(Bloomberg) -- Barclays Plc, the U.K.’s third- biggest bank, is in talks to sell its Barclays Global Investors asset management unit to potential buyers including BlackRock Inc. and Bank of New York Mellon Corp., according to people with knowledge of the matter.
A sale of Barclays Global Investors, with 1.04 trillion pounds ($1.6 trillion) of funds under management, would derail an agreement announced last month to sell BGI’s iShares unit to CVC Capital Partners Ltd. for $4.4 billion, said the people, who declined to be identified because the talks are private.

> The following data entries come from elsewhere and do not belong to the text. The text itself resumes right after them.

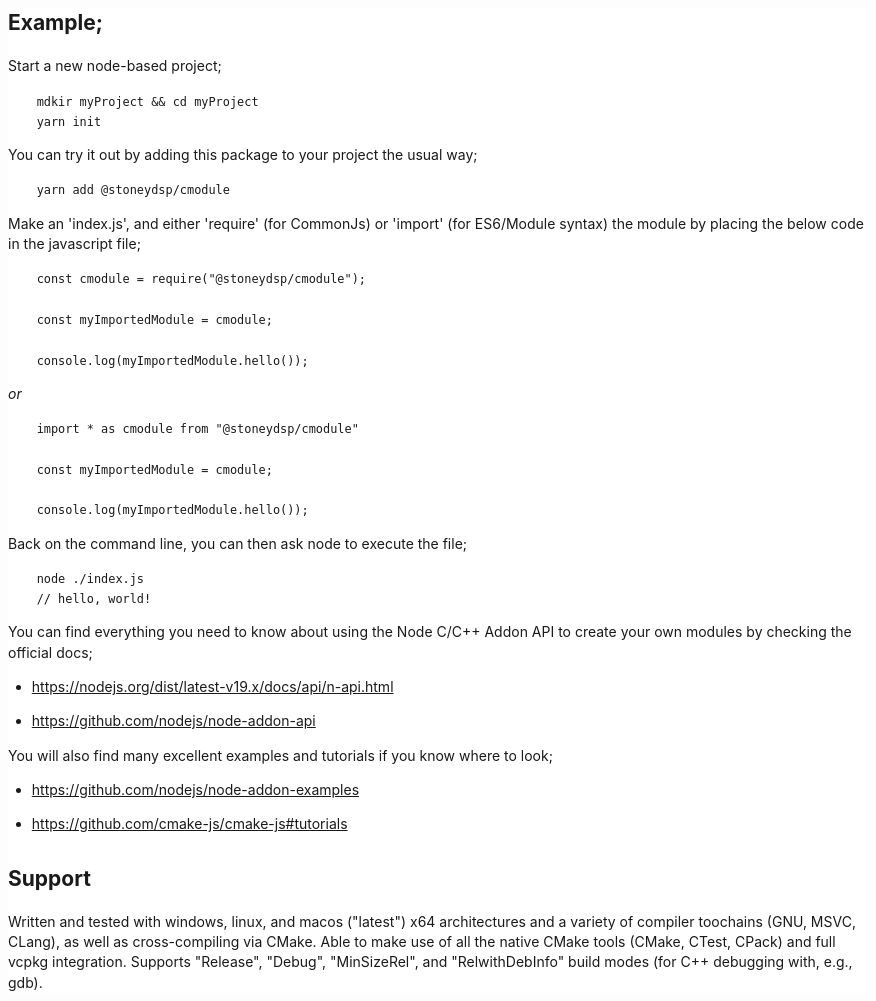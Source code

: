 ## Example;

Start a new node-based project;

```
    mdkir myProject && cd myProject
    yarn init
```

You can try it out by adding this package to your project the usual way;

```
    yarn add @stoneydsp/cmodule
```

Make an 'index.js', and either 'require' (for CommonJs) or 'import' (for ES6/Module syntax) the module by placing the below code in the javascript file;

```
    const cmodule = require("@stoneydsp/cmodule");

    const myImportedModule = cmodule;

    console.log(myImportedModule.hello());
```

*or*

```
    import * as cmodule from "@stoneydsp/cmodule"

    const myImportedModule = cmodule;

    console.log(myImportedModule.hello());
```

Back on the command line, you can then ask node to execute the file;

```
    node ./index.js
    // hello, world!
```

You can find everything you need to know about using the Node C/C++ Addon API to create your own modules by checking the official docs;

* https://nodejs.org/dist/latest-v19.x/docs/api/n-api.html

* https://github.com/nodejs/node-addon-api

You will also find many excellent examples and tutorials if you know where to look;

* https://github.com/nodejs/node-addon-examples

* https://github.com/cmake-js/cmake-js#tutorials

## Support

Written and tested with windows, linux, and macos ("latest") x64 architectures and a variety of compiler toochains (GNU, MSVC, CLang), as well as cross-compiling via CMake. Able to make use of all the native CMake tools (CMake, CTest, CPack) and full vcpkg integration. Supports "Release", "Debug", "MinSizeRel", and "RelwithDebInfo" build modes (for C++ debugging with, e.g., gdb).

Barclays has until June 18 to look for better offers for the iShares exchange-traded fund business and related units under the terms of the agreement with CVC, a London-based buyout firm. BlackRock Chief Executive Officer Laurence Fink said on an April 21 conference call that he’d be interested in expanding the firm’s position in retail mutual funds through acquisitions.
“Barclays deliberately structured the deal with a go-shop clause” to attract additional bidders, Simon Maughan, an analyst at MF Global Securities Ltd. in London, who has a “neutral” rating on Barclays stock, said on May 11.
Officials at San Francisco-based BGI, New York-based BlackRock and BNY Mellon declined to comment. The Financial Times, which reported the talks earlier, said BGI may sell for about $10 billion.